### [What you should do]
Give every line below again, exactly as it appears.

### [Data to examine]

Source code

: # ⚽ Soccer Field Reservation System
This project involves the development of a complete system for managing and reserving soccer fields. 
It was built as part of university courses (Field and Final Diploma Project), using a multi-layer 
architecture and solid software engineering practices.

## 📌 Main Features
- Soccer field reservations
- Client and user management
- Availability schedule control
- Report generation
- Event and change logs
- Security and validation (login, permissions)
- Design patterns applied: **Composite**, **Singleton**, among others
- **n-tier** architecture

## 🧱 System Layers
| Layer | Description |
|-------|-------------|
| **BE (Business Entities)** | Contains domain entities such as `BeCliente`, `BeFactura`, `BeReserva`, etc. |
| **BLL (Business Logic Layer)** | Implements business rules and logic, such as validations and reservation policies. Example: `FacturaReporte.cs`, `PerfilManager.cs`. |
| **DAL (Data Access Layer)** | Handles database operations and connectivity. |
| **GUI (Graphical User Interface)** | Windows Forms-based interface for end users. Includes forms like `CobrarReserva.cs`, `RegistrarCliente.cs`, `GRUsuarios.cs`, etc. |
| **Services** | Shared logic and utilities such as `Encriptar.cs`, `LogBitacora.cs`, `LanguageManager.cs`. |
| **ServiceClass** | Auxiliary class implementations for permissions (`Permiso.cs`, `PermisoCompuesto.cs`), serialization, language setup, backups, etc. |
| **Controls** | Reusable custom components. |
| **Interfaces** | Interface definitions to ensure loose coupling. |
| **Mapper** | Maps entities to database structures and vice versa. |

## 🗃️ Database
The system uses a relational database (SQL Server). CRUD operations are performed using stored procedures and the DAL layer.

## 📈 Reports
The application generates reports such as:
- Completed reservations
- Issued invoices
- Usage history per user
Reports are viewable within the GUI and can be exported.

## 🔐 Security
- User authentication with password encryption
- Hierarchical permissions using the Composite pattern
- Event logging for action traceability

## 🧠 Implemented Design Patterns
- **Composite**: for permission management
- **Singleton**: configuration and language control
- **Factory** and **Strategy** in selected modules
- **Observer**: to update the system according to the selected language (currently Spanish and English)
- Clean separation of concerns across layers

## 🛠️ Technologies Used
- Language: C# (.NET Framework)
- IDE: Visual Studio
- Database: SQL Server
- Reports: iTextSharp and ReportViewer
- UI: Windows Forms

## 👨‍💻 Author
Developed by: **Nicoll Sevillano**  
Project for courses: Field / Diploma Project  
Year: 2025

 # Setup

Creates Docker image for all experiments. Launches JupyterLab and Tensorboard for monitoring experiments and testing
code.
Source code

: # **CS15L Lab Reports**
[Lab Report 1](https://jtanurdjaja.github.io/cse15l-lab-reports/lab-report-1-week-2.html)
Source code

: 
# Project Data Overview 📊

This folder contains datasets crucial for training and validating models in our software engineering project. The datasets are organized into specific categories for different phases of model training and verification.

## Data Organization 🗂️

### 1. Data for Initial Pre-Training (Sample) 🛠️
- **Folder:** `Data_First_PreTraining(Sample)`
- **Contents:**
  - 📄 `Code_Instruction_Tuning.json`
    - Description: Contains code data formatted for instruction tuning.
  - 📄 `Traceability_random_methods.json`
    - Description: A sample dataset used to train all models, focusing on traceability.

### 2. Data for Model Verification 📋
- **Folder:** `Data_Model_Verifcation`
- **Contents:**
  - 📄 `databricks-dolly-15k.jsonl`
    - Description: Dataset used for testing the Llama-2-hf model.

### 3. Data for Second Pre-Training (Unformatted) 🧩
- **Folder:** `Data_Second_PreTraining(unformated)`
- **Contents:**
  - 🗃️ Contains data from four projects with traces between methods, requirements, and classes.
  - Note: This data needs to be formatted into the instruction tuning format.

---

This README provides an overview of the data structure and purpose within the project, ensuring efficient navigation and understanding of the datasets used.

### [Exercise result]
Source code

: # ⚽ Soccer Field Reservation System
This project involves the development of a complete system for managing and reserving soccer fields. 
It was built as part of university courses (Field and Final Diploma Project), using a multi-layer 
architecture and solid software engineering practices.

## 📌 Main Features
- Soccer field reservations
- Client and user management
- Availability schedule control
- Report generation
- Event and change logs
- Security and validation (login, permissions)
- Design patterns applied: **Composite**, **Singleton**, among others
- **n-tier** architecture

## 🧱 System Layers
| Layer | Description |
|-------|-------------|
| **BE (Business Entities)** | Contains domain entities such as `BeCliente`, `BeFactura`, `BeReserva`, etc. |
| **BLL (Business Logic Layer)** | Implements business rules and logic, such as validations and reservation policies. Example: `FacturaReporte.cs`, `PerfilManager.cs`. |
| **DAL (Data Access Layer)** | Handles database operations and connectivity. |
| **GUI (Graphical User Interface)** | Windows Forms-based interface for end users. Includes forms like `CobrarReserva.cs`, `RegistrarCliente.cs`, `GRUsuarios.cs`, etc. |
| **Services** | Shared logic and utilities such as `Encriptar.cs`, `LogBitacora.cs`, `LanguageManager.cs`. |
| **ServiceClass** | Auxiliary class implementations for permissions (`Permiso.cs`, `PermisoCompuesto.cs`), serialization, language setup, backups, etc. |
| **Controls** | Reusable custom components. |
| **Interfaces** | Interface definitions to ensure loose coupling. |
| **Mapper** | Maps entities to database structures and vice versa. |

## 🗃️ Database
The system uses a relational database (SQL Server). CRUD operations are performed using stored procedures and the DAL layer.

## 📈 Reports
The application generates reports such as:
- Completed reservations
- Issued invoices
- Usage history per user
Reports are viewable within the GUI and can be exported.

## 🔐 Security
- User authentication with password encryption
- Hierarchical permissions using the Composite pattern
- Event logging for action traceability

## 🧠 Implemented Design Patterns
- **Composite**: for permission management
- **Singleton**: configuration and language control
- **Factory** and **Strategy** in selected modules
- **Observer**: to update the system according to the selected language (currently Spanish and English)
- Clean separation of concerns across layers

## 🛠️ Technologies Used
- Language: C# (.NET Framework)
- IDE: Visual Studio
- Database: SQL Server
- Reports: iTextSharp and ReportViewer
- UI: Windows Forms

## 👨‍💻 Author
Developed by: **Nicoll Sevillano**  
Project for courses: Field / Diploma Project  
Year: 2025

 # Setup

Creates Docker image for all experiments. Launches JupyterLab and Tensorboard for monitoring experiments and testing
code.
Source code

: # **CS15L Lab Reports**
[Lab Report 1](https://jtanurdjaja.github.io/cse15l-lab-reports/lab-report-1-week-2.html)
Source code

: 
# Project Data Overview 📊

This folder contains datasets crucial for training and validating models in our software engineering project. The datasets are organized into specific categories for different phases of model training and verification.

## Data Organization 🗂️

### 1. Data for Initial Pre-Training (Sample) 🛠️
- **Folder:** `Data_First_PreTraining(Sample)`
- **Contents:**
  - 📄 `Code_Instruction_Tuning.json`
    - Description: Contains code data formatted for instruction tuning.
  - 📄 `Traceability_random_methods.json`
    - Description: A sample dataset used to train all models, focusing on traceability.

### 2. Data for Model Verification 📋
- **Folder:** `Data_Model_Verifcation`
- **Contents:**
  - 📄 `databricks-dolly-15k.jsonl`
    - Description: Dataset used for testing the Llama-2-hf model.

### 3. Data for Second Pre-Training (Unformatted) 🧩
- **Folder:** `Data_Second_PreTraining(unformated)`
- **Contents:**
  - 🗃️ Contains data from four projects with traces between methods, requirements, and classes.
  - Note: This data needs to be formatted into the instruction tuning format.

---

This README provides an overview of the data structure and purpose within the project, ensuring efficient navigation and understanding of the datasets used.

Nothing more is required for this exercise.